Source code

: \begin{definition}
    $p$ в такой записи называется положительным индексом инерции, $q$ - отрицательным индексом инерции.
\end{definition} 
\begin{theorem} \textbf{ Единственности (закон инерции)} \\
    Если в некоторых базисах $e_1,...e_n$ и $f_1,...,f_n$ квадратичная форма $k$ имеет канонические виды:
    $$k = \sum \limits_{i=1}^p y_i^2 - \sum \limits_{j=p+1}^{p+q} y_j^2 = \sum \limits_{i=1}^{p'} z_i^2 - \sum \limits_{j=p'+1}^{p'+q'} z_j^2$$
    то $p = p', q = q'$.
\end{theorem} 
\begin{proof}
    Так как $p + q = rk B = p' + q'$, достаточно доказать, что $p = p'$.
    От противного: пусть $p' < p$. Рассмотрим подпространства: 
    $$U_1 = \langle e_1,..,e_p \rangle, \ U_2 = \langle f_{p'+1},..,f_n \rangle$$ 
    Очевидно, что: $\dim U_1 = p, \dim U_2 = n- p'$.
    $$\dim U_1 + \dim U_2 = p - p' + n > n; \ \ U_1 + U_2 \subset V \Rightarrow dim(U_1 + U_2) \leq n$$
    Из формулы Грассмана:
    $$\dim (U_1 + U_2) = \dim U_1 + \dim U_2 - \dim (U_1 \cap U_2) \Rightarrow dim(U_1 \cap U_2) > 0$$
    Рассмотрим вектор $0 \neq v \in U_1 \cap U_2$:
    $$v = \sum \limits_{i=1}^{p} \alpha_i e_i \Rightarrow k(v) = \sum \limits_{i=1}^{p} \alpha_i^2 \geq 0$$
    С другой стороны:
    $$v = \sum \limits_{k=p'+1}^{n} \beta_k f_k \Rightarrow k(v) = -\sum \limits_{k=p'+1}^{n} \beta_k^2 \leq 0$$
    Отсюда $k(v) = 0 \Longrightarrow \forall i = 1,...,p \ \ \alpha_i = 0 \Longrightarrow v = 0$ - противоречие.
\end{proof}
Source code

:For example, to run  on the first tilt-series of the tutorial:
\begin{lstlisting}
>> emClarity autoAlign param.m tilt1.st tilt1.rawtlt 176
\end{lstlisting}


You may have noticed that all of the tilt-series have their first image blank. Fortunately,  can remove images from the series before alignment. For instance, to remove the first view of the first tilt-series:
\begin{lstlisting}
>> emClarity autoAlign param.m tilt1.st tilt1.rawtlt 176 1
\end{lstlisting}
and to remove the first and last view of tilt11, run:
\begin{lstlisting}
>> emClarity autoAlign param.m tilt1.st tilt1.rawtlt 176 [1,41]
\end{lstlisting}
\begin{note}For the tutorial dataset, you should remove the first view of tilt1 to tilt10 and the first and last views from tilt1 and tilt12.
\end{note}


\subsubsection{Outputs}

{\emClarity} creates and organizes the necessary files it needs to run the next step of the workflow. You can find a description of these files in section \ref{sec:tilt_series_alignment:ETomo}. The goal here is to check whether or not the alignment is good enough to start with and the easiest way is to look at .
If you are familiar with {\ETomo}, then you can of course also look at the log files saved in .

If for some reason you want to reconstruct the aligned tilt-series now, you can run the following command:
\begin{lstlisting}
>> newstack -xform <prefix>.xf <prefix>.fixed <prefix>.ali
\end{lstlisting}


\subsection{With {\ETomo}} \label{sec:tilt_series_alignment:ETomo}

•••

▶ _Prompt_: Would you copy all lines in the records where the string "ETomo" appears?

▶ _Response area_:
{\emClarity} creates and organizes the necessary files it needs to run the next step of the workflow. You can find a description of these files in section \ref{sec:tilt_series_alignment:ETomo}. The goal here is to check whether or not the alignment is good enough to start with and the easiest way is to look at .
If you are familiar with {\ETomo}, then you can of course also look at the log files saved in .
\subsection{With {\ETomo}} \label{sec:tilt_series_alignment:ETomo}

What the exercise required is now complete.